Mode 1: File-Level Presence (coarsest)

Does the scanner produce any security finding for this file?

TP: vulnerable file with at least one security finding
FP: safe file with any security finding
FN: vulnerable file with no security findings
TN: safe file with no security findings

Mode 2: Vuln-Class Scoring

Groups cases by vuln_class and computes precision/recall/F1 per class. Shows which vulnerability categories are strong or weak.

Mode 3: Rule-Level Scoring

Checks whether the correct rule fired:

TP: a finding matches expected_rule_ids or allowed_alternative_rule_ids
FP: safe file with any security finding, OR forbidden_rule_ids matched on a vulnerable file
FN: vulnerable file where no expected/alternative rule matched

Rule matching: exact match first, then substring fallback.

Mode 4: Location-Aware Scoring

When expected_sink_lines is present, checks that a matching finding falls within ±2 lines of the expected sink location.
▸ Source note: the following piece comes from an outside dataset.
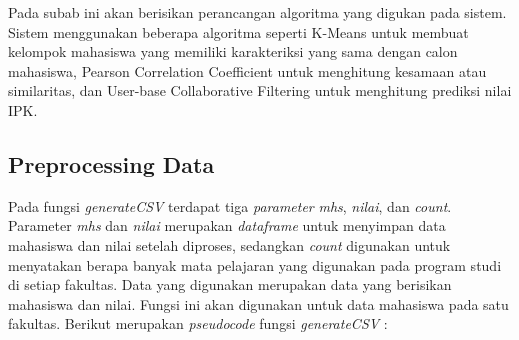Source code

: Pada subab ini akan berisikan perancangan algoritma yang digukan pada sistem. Sistem menggunakan beberapa algoritma seperti K-Means untuk membuat kelompok mahasiswa yang memiliki karakteriksi yang sama dengan calon mahasiswa, Pearson Correlation Coefficient untuk menghitung kesamaan atau similaritas, dan User-base Collaborative Filtering untuk menghitung prediksi nilai IPK.

\subsection{Preprocessing Data}
\label{subsec:perancangan preprocessing data}

Pada fungsi \textit{generateCSV} terdapat tiga \textit{parameter} \textit{mhs}, \textit{nilai}, dan \textit{count}. Parameter \textit{mhs} dan \textit{nilai} merupakan \textit{dataframe} untuk menyimpan data mahasiswa dan nilai setelah diproses, sedangkan \textit{count} digunakan untuk menyatakan berapa banyak mata pelajaran yang digunakan pada program studi di setiap fakultas. Data yang digunakan merupakan data yang berisikan mahasiswa dan nilai. Fungsi ini akan digunakan untuk data mahasiswa pada satu fakultas. Berikut merupakan \textit{pseudocode} fungsi \textit{generateCSV} :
Falls back to Mode 3 when no line info is specified.

What metrics mean and don't mean

Precision measures false positive rate: how often a flagged file truly has a vulnerability.
Recall measures detection rate: how many real vulnerabilities the scanner catches.
F1 is the harmonic mean, balancing precision and recall.

Caveats:

Scores on synthetic micro-benchmarks don't predict real-world performance.
equivalence_tier: "analogue" cases may inflate or deflate metrics depending on whether the proxy sink behaves like the real one.
equivalence_tier: "language_specific" cases have no cross-language equivalent and are scored independently.
Some FNs are expected (e.g., interprocedural safe flows the scanner doesn't yet track).

How to run

# Full benchmark (every case in ground_truth.json)
cargo test benchmark_evaluation -- --ignored --nocapture

# Filter by language (python, typescript, javascript, java, go, php, ruby, rust, c, cpp)
NYX_BENCH_LANG=typescript cargo test benchmark_evaluation -- --ignored --nocapture

# Filter by vulnerability class
NYX_BENCH_CLASS=sqli cargo test benchmark_evaluation -- --ignored --nocapture

# Single case
NYX_BENCH_CASE=js-sqli-001 cargo test benchmark_evaluation -- --ignored --nocapture

# Only positive (vulnerable) cases
NYX_BENCH_POSITIVE_ONLY=1 cargo test benchmark_evaluation -- --ignored --nocapture

# Only negative (safe) cases
NYX_BENCH_NEGATIVE_ONLY=1 cargo test benchmark_evaluation -- --ignored --nocapture

# Filter by tag
NYX_BENCH_TAG=express cargo test benchmark_evaluation -- --ignored --nocapture

How to add a new case

Create a corpus file in corpus/{language}/{vuln_class}/filename.ext (8-20 lines, one vulnerability or safe pattern).
Add a case entry to ground_truth.json with all required fields.
Run the benchmark: cargo test benchmark_evaluation -- --ignored --nocapture
Verify the outcome matches your expectation.

How to fix a case

If a case outcome is unexpected:

Investigate the root cause: is the scanner wrong, or is the ground truth wrong?
If the scanner is wrong, fix the scanner (not the ground truth).
If the ground truth is wrong (e.g., wrong expected_rule_ids), update it with justification.
Never auto-normalize ground truth to match scanner output.

How to regenerate results

Run the benchmark. results/latest.json is overwritten each time:

cargo test benchmark_evaluation -- --ignored --nocapture

Regression gate (CI)

The accuracy regression floor is enforced in CI by the benchmark-gate job in .github/workflows/ci.yml. Each pull request runs:

cargo test --release --all-features --test benchmark_test -- --ignored --nocapture benchmark_evaluation

and fails if the corpus rule-level metrics fall below the thresholds encoded at the bottom of tests/benchmark_test.rs:

Metric	Floor	Current baseline (~432 cases)
Precision	≥ 0.861	0.991
Recall	≥ 0.944	0.995
F1	≥ 0.901	0.993

The floors sit roughly 8 pp below the current baseline. A single-case flip is about 0.2 pp on this corpus, so the headroom absorbs honest FP/TN trades while still tripping on a real regression in a whole vulnerability class. The results/latest.json artifact is uploaded from the CI job for comparison across runs. The Rust job cache is warm, so the gate typically adds only a few seconds on top of the build.

Updating the thresholds is a deliberate change. Raise them when you land a measurable, durable improvement; never relax them to paper over a regression.